Dawson also indicated that the R&A will almost certainly tweak the international qualifying system adapted for the first time this year, but by no means abandon it. Qualifying events were held at four sites around the world for the first time this year to make qualifying more convenient to non-exempt players who did not want to travel to England to attempt to qualify. The U.S. qualifier at Congressional was played the Monday after the finish of the Booz Allen Classic.
Thirty-four players notified R&A officials they were withdrawing on the weekend before the Congressional qualifier. Twelve others had dropped out earlier. Seven more were disqualified for not showing up on that Monday, and six players withdrew during the competition when it became obvious they had no chance to earn one of 15 available spots.
Steve Elkington, a former PGA champion, traveled from his home in Houston to qualify because he did not play in the Booz Allen event and earned one of the spots, only to withdraw earlier this week because of a pulled groin. He was highly critical of players who did not show up at Congressional.
"It's a disgrace," he told Golfweek Magazine last week. "It's a micro snapshot of what's wrong with young players. If you're not willing to try it, how can you be recognized as a good player? It's all about money. Some young players have so much money, it's gotten to the point where going to the British Open is an inconvenience."
Fred Funk, the former University of Maryland golf coach, was fully exempt for this year's British Open because of his top 50 status in the world rankings, but has been criticized in some quarters because he chose to play at the B.C. Open on the U.S. tour this week.
Funk, 48, has only played in four British Opens, and has missed the cut three times, including the 2003 event at Royal St. Georges in England when he shot 75-80. He very publicly said he does not like links style golf and, as one of the tour's shortest hitters, he'd be at a major disadvantage this year on Troon's long par 4s, six of them played dead into the prevailing wind.
Funk is tied for ninth in the Ryder Cup standings and he will earn points to help solidify that position with a top 10 finish at the B.C. Open.
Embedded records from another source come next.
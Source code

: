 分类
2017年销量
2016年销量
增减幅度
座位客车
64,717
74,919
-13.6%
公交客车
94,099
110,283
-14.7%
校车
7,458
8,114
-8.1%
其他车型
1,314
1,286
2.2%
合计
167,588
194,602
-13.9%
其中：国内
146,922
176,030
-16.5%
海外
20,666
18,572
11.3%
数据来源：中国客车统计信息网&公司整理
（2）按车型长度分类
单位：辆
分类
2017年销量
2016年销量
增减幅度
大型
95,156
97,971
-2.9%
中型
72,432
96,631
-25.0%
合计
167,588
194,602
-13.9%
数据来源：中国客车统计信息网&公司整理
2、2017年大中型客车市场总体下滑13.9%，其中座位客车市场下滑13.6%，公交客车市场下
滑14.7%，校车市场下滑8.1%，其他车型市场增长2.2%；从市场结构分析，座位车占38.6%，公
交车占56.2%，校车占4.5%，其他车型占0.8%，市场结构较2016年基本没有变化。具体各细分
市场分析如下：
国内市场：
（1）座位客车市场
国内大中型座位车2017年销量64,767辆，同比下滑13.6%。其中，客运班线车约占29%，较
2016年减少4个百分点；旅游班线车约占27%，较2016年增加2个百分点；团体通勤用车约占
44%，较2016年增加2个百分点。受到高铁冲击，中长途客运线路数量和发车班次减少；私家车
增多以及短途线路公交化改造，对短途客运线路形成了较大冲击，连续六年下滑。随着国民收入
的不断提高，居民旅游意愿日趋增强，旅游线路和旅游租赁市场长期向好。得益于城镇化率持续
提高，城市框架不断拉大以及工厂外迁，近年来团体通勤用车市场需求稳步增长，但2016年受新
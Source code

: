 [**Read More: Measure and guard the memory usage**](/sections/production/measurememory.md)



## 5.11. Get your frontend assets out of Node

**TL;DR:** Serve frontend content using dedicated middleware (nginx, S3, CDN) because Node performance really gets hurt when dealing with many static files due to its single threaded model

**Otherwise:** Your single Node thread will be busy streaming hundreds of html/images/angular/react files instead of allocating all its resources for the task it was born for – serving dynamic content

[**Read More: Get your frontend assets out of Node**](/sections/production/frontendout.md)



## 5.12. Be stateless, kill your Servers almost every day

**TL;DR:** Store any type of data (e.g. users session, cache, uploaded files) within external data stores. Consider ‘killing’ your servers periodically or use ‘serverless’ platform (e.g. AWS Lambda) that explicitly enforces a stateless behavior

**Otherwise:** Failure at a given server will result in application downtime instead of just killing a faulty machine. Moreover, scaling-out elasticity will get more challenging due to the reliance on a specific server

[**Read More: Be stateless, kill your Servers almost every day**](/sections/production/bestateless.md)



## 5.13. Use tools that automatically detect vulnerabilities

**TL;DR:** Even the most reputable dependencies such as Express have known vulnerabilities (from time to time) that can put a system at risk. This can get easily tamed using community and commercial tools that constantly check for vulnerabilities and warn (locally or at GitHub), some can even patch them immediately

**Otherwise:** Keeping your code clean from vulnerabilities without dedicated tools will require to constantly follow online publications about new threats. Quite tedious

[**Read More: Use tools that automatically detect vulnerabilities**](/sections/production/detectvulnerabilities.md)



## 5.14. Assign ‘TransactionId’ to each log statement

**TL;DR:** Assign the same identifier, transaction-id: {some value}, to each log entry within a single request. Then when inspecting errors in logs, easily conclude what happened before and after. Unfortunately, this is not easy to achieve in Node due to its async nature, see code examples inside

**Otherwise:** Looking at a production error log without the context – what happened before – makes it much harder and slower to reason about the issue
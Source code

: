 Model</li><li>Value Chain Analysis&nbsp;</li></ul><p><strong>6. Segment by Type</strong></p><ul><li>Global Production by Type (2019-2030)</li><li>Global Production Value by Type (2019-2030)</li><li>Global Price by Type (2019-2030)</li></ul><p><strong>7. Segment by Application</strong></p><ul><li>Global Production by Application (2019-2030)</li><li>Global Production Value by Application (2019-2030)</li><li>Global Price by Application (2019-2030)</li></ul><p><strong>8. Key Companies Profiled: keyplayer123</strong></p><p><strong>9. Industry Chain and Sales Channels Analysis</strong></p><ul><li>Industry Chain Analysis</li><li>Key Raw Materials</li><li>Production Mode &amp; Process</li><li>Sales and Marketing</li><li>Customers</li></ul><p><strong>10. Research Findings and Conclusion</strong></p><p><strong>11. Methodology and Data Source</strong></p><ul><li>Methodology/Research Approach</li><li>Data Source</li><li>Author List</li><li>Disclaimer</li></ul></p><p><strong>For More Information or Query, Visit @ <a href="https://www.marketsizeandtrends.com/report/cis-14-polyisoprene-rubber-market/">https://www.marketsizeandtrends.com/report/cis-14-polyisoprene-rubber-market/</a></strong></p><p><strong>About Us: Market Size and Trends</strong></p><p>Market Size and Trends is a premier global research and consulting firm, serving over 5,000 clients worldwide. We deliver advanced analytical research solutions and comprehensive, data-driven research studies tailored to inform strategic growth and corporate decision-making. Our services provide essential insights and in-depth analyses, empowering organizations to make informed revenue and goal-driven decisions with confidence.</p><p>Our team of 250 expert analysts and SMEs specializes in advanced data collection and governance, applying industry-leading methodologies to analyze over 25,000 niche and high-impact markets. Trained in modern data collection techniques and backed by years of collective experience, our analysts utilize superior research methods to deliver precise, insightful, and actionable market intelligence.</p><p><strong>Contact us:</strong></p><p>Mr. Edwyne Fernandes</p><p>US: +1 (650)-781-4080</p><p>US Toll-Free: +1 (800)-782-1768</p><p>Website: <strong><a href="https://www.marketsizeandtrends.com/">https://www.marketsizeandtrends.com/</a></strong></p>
Funk has never played on a Ryder Cup team, and said making Hal Sutton's team would represent the crowning achievement of his career.
Adam Scott, who won the Booz Allen Classic last month at the TPC at Avenel, hasn't played since. Still, he fancies his chances to contend this week, especially with veteran Tony Navarro, formerly Greg Norman's caddy, on his bag.
"I think he said his first trip to an Open was in 1982," Scott said on Wednesday. "So he's been coming here 22 years, and the experiences with Greg, he won with Tony at St. Georges and was in contention a lot of other times. I think he probably has a pretty good feel for the shots that need to be played. We've been talking about that this week, and what kind of shots do you like to see so you don't put yourself in position where you make big numbers."
Scott also employs Butch Harmon, Tiger Woods's former swing coach, as his longtime instructor, and has no plans to change.
"As long as he still wants to teach me, I think I'll be with him until that point," Scott said. "He took me from a pretty average player to The Players champion. He's done a hell of a job, and I think the values he puts on the game have rubbed off on me a little bit. He works hard, makes me work hard, and wants to get the results he believes I can get."